Information supplied:
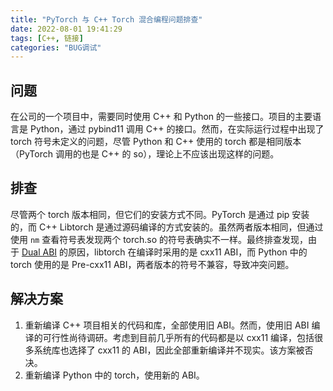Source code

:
 ```yaml
---
title: "PyTorch 与 C++ Torch 混合编程问题排查"
date: 2022-08-01 19:41:29
tags: [C++, 链接]
categories: "BUG调试"
---
```


## 问题

在公司的一个项目中，需要同时使用 C++ 和 Python 的一些接口。项目的主要语言是 Python，通过 pybind11 调用 C++ 的接口。然而，在实际运行过程中出现了 torch 符号未定义的问题，尽管 Python 和 C++ 使用的 torch 都是相同版本（PyTorch 调用的也是 C++ 的 so），理论上不应该出现这样的问题。

## 排查

尽管两个 torch 版本相同，但它们的安装方式不同。PyTorch 是通过 pip 安装的，而 C++ Libtorch 是通过源码编译的方式安装的。虽然两者版本相同，但通过使用 `nm` 查看符号表发现两个 torch.so 的符号表确实不一样。最终排查发现，由于 [Dual ABI](https://gcc.gnu.org/onlinedocs/libstdc++/manual/using_dual_abi.html) 的原因，libtorch 在编译时采用的是 cxx11 ABI，而 Python 中的 torch 使用的是 Pre-cxx11 ABI，两者版本的符号不兼容，导致冲突问题。

## 解决方案

1. 重新编译 C++ 项目相关的代码和库，全部使用旧 ABI。然而，使用旧 ABI 编译的可行性尚待调研。考虑到目前几乎所有的代码都是以 cxx11 编译，包括很多系统库也选择了 cxx11 的 ABI，因此全部重新编译并不现实。该方案被否决。
2. 重新编译 Python 中的 torch，使用新的 ABI。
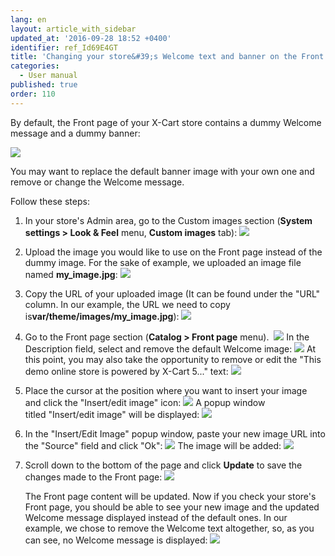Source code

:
 ```yaml
---
lang: en
layout: article_with_sidebar
updated_at: '2016-09-28 18:52 +0400'
identifier: ref_Id69E4GT
title: 'Changing your store&#39;s Welcome text and banner on the Front page'
categories:
  - User manual
published: true
order: 110
---
```



By default, the Front page of your X-Cart store contains a dummy Welcome message and a dummy banner:

![]({{site.baseurl}}/attachments/7505546/7602742.png?effects=drop-shadow)

You may want to replace the default banner image with your own one and remove or change the Welcome message. 

Follow these steps:

1.  In your store's Admin area, go to the Custom images section (**System settings > Look & Feel** menu, **Custom images** tab):
    ![]({{site.baseurl}}/attachments/7505546/7602743.png?effects=drop-shadow)

2.  Upload the image you would like to use on the Front page instead of the dummy image. For the sake of example, we uploaded an image file named **my_image.jpg**:
    ![]({{site.baseurl}}/attachments/7505546/7602744.png?effects=drop-shadow)
3.  Copy the URL of your uploaded image (It can be found under the "URL" column. In our example, the URL we need to copy is**var/theme/images/my_image.jpg**):
    ![]({{site.baseurl}}/attachments/7505546/7602745.png?effects=drop-shadow)
4.  Go to the Front page section (**Catalog > Front page** menu). 
    ![]({{site.baseurl}}/attachments/7505546/7602755.png?effects=drop-shadow)
    In the Description field, select and remove the default Welcome image:
    ![]({{site.baseurl}}/attachments/7505546/7602746.png?effects=drop-shadow)
    At this point, you may also take the opportunity to remove or edit the "This demo online store is powered by X-Cart 5..." text:
    ![]({{site.baseurl}}/attachments/7505546/7602754.png?effects=drop-shadow)
5.  Place the cursor at the position where you want to insert your image and click the "Insert/edit image" icon:
    ![]({{site.baseurl}}/attachments/7505546/7602747.png?effects=drop-shadow)
    A popup window titled "Insert/edit image" will be displayed:
    ![]({{site.baseurl}}/attachments/7505546/7602748.png?effects=drop-shadow)

6.  In the "Insert/Edit Image" popup window, paste your new image URL into the "Source" field and click "Ok":
    ![]({{site.baseurl}}/attachments/7505546/7602749.png?effects=drop-shadow)
    The image will be added:
    ![]({{site.baseurl}}/attachments/7505546/7602750.png?effects=drop-shadow)

7.  Scroll down to the bottom of the page and click **Update** to save the changes made to the Front page:
    ![]({{site.baseurl}}/attachments/7505546/7602751.png?effects=drop-shadow)

    The Front page content will be updated. Now if you check your store's Front page, you should be able to see your new image and the updated Welcome message displayed instead of the default ones. In our example, we chose to remove the Welcome text altogether, so, as you can see, no Welcome message is displayed:
    ![]({{site.baseurl}}/attachments/7505546/7602752.png?effects=drop-shadow)

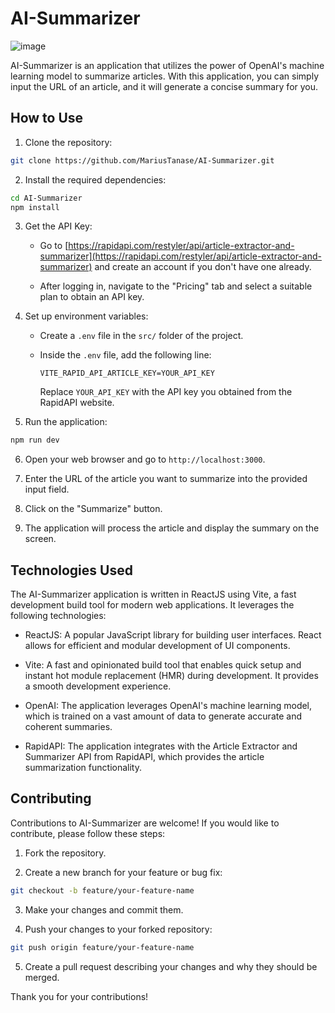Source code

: # AI-Summarizer

![image](https://github.com/MariusTanase/AI-Summarizer/assets/86925685/59fd7ac1-0df3-4677-a21f-09c67d7d3e99)

AI-Summarizer is an application that utilizes the power of OpenAI's machine learning model to summarize articles. With this application, you can simply input the URL of an article, and it will generate a concise summary for you.

## How to Use

1. Clone the repository:

```bash
git clone https://github.com/MariusTanase/AI-Summarizer.git
```

2. Install the required dependencies:

```bash
cd AI-Summarizer
npm install
```

3. Get the API Key:

   - Go to [https://rapidapi.com/restyler/api/article-extractor-and-summarizer](https://rapidapi.com/restyler/api/article-extractor-and-summarizer) and create an account if you don't have one already.

   - After logging in, navigate to the "Pricing" tab and select a suitable plan to obtain an API key.

4. Set up environment variables:

   - Create a `.env` file in the `src/` folder of the project.

   - Inside the `.env` file, add the following line:

     ```
     VITE_RAPID_API_ARTICLE_KEY=YOUR_API_KEY
     ```

     Replace `YOUR_API_KEY` with the API key you obtained from the RapidAPI website.

5. Run the application:

```bash
npm run dev
```

6. Open your web browser and go to `http://localhost:3000`.

7. Enter the URL of the article you want to summarize into the provided input field.

8. Click on the "Summarize" button.

9. The application will process the article and display the summary on the screen.

## Technologies Used

The AI-Summarizer application is written in ReactJS using Vite, a fast development build tool for modern web applications. It leverages the following technologies:

- ReactJS: A popular JavaScript library for building user interfaces. React allows for efficient and modular development of UI components.

- Vite: A fast and opinionated build tool that enables quick setup and instant hot module replacement (HMR) during development. It provides a smooth development experience.

- OpenAI: The application leverages OpenAI's machine learning model, which is trained on a vast amount of data to generate accurate and coherent summaries.

- RapidAPI: The application integrates with the Article Extractor and Summarizer API from RapidAPI, which provides the article summarization functionality.

## Contributing

Contributions to AI-Summarizer are welcome! If you would like to contribute, please follow these steps:

1. Fork the repository.

2. Create a new branch for your feature or bug fix:

```bash
git checkout -b feature/your-feature-name
```

3. Make your changes and commit them.

4. Push your changes to your forked repository:

```bash
git push origin feature/your-feature-name
```

5. Create a pull request describing your changes and why they should be merged.

Thank you for your contributions!
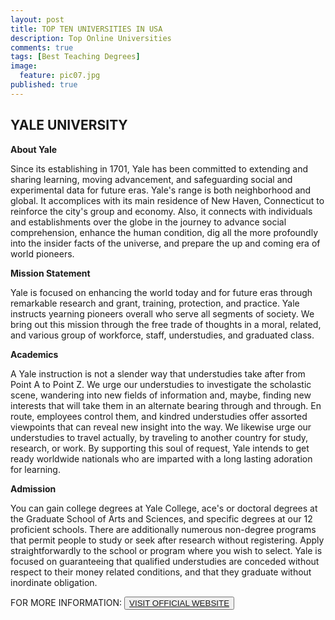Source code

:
 ```yaml
---
layout: post
title: TOP TEN UNIVERSITIES IN USA
description: Top Online Universities
comments: true
tags: [Best Teaching Degrees]
image:
  feature: pic07.jpg
published: true
---
```

## YALE UNIVERSITY ##

**About Yale**

Since its establishing in 1701, Yale has been committed to extending and sharing learning, moving advancement, and safeguarding social and experimental data for future eras. Yale's range is both neighborhood and global. It accomplices with its main residence of New Haven, Connecticut to reinforce the city's group and economy. Also, it connects with individuals and establishments over the globe in the journey to advance social comprehension, enhance the human condition, dig all the more profoundly into the insider facts of the universe, and prepare the up and coming era of world pioneers.

**Mission Statement**

Yale is focused on enhancing the world today and for future eras through remarkable research and grant, training, protection, and practice. Yale instructs yearning pioneers overall who serve all segments of society. We bring out this mission through the free trade of thoughts in a moral, related, and various group of workforce, staff, understudies, and graduated class.

**Academics**

A Yale instruction is not a slender way that understudies take after from Point A to Point Z. We urge our understudies to investigate the scholastic scene, wandering into new fields of information and, maybe, finding new interests that will take them in an alternate bearing through and through. En route, employees control them, and kindred understudies offer assorted viewpoints that can reveal new insight into the way. We likewise urge our understudies to travel actually, by traveling to another country for study, research, or work. By supporting this soul of request, Yale intends to get ready worldwide nationals who are imparted with a long lasting adoration for learning.

**Admission**

You can gain college degrees at Yale College, ace's or doctoral degrees at the Graduate School of Arts and Sciences, and specific degrees at our 12 proficient schools. There are additionally numerous non-degree programs that permit people to study or seek after research without registering. Apply straightforwardly to the school or program where you wish to select. Yale is focused on guaranteeing that qualified understudies are conceded without respect to their money related conditions, and that they graduate without inordinate obligation.

FOR MORE INFORMATION:
<button><a href="http://www.yale.edu/">VISIT OFFICIAL WEBSITE</a></button>


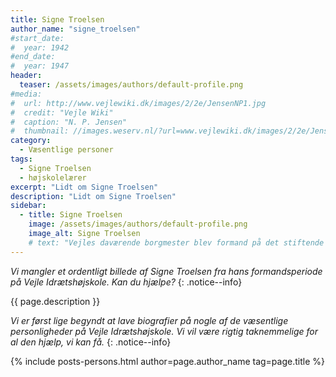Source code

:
```yaml
---
title: Signe Troelsen
author_name: "signe_troelsen"
#start_date: 
#  year: 1942
#end_date:
#  year: 1947
header:
  teaser: /assets/images/authors/default-profile.png
#media: 
#  url: http://www.vejlewiki.dk/images/2/2e/JensenNP1.jpg
#  credit: "Vejle Wiki"
#  caption: "N. P. Jensen"
#  thumbnail: //images.weserv.nl/?url=www.vejlewiki.dk/images/2/2e/JensenNP1.jpg&w=100
category:
  - Væsentlige personer
tags:
  - Signe Troelsen
  - højskolelærer
excerpt: "Lidt om Signe Troelsen"
description: "Lidt om Signe Troelsen"
sidebar:
  - title: Signe Troelsen
    image: /assets/images/authors/default-profile.png
    image_alt: Signe Troelsen
    # text: "Vejles daværende borgmester blev formand på det stiftende møde for Den Jyske Idrætshøjskole i 1942 og var formand indtil 1947."
---
```


_Vi mangler et ordentligt billede af Signe Troelsen fra hans formandsperiode på Vejle Idrætshøjskole. Kan du hjælpe?_
{: .notice--info}

{{ page.description }}

_Vi er først lige begyndt at lave biografier på nogle af de væsentlige personligheder på Vejle Idrætshøjskole. Vi vil være rigtig taknemmelige for al den hjælp, vi kan få._
{: .notice--info}

{% include posts-persons.html author=page.author_name tag=page.title %}
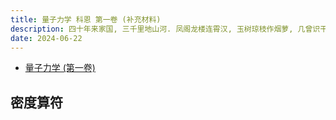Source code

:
 ```yaml
---
title: 量子力学 科恩 第一卷 (补充材料)
description: 四十年来家国, 三千里地山河. 凤阁龙楼连霄汉, 玉树琼枝作烟萝, 几曾识干戈?
date: 2024-06-22
---
```


- [量子力学 (第一卷)](https://book.douban.com/subject/25954720/)

## 密度算符
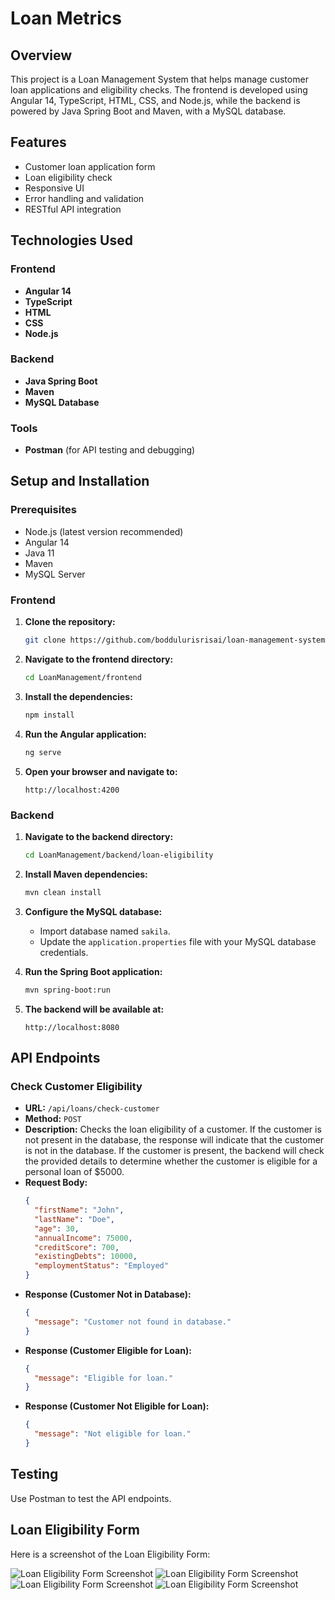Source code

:# Loan Metrics

## Overview

This project is a Loan Management System that helps manage customer loan applications and eligibility checks. The frontend is developed using Angular 14, TypeScript, HTML, CSS, and Node.js, while the backend is powered by Java Spring Boot and Maven, with a MySQL database.

## Features

- Customer loan application form
- Loan eligibility check
- Responsive UI
- Error handling and validation
- RESTful API integration

## Technologies Used

### Frontend

- **Angular 14**
- **TypeScript**
- **HTML**
- **CSS**
- **Node.js**

### Backend

- **Java Spring Boot**
- **Maven**
- **MySQL Database**

### Tools

- **Postman** (for API testing and debugging)

## Setup and Installation

### Prerequisites

- Node.js (latest version recommended)
- Angular 14
- Java 11
- Maven
- MySQL Server

### Frontend

1. **Clone the repository:**

   ```bash
   git clone https://github.com/boddulurisrisai/loan-management-system.git
   ```

2. **Navigate to the frontend directory:**

   ```bash
   cd LoanManagement/frontend
   ```

3. **Install the dependencies:**

   ```bash
   npm install
   ```

4. **Run the Angular application:**

   ```bash
   ng serve
   ```

5. **Open your browser and navigate to:**
   ```
   http://localhost:4200
   ```

### Backend

1. **Navigate to the backend directory:**

   ```bash
   cd LoanManagement/backend/loan-eligibility
   ```

2. **Install Maven dependencies:**

   ```bash
   mvn clean install
   ```

3. **Configure the MySQL database:**

   - Import database named `sakila`.
   - Update the `application.properties` file with your MySQL database credentials.

4. **Run the Spring Boot application:**

   ```bash
   mvn spring-boot:run
   ```

5. **The backend will be available at:**
   ```
   http://localhost:8080
   ```

## API Endpoints

### Check Customer Eligibility

- **URL:** `/api/loans/check-customer`
- **Method:** `POST`
- **Description:** Checks the loan eligibility of a customer. If the customer is not present in the database, the response will indicate that the customer is not in the database. If the customer is present, the backend will check the provided details to determine whether the customer is eligible for a personal loan of $5000.
- **Request Body:**
  ```json
  {
    "firstName": "John",
    "lastName": "Doe",
    "age": 30,
    "annualIncome": 75000,
    "creditScore": 700,
    "existingDebts": 10000,
    "employmentStatus": "Employed"
  }
  ```
- **Response (Customer Not in Database):**
  ```json
  {
    "message": "Customer not found in database."
  }
  ```
- **Response (Customer Eligible for Loan):**
  ```json
  {
    "message": "Eligible for loan."
  }
  ```
- **Response (Customer Not Eligible for Loan):**
  ```json
  {
    "message": "Not eligible for loan."
  }
  ```

## Testing

Use Postman to test the API endpoints.

## Loan Eligibility Form

Here is a screenshot of the Loan Eligibility Form:

![Loan Eligibility Form Screenshot](screenshots/Screenshot2.png)
![Loan Eligibility Form Screenshot](screenshots/Screenshot1.png)
![Loan Eligibility Form Screenshot](screenshots/Screenshot3.png)
![Loan Eligibility Form Screenshot](screenshots/Screenshot4.png)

Task item: Show every line from the listing that contains "profile".

Task answer:
  teaser: /assets/images/authors/default-profile.png
    image: /assets/images/authors/default-profile.png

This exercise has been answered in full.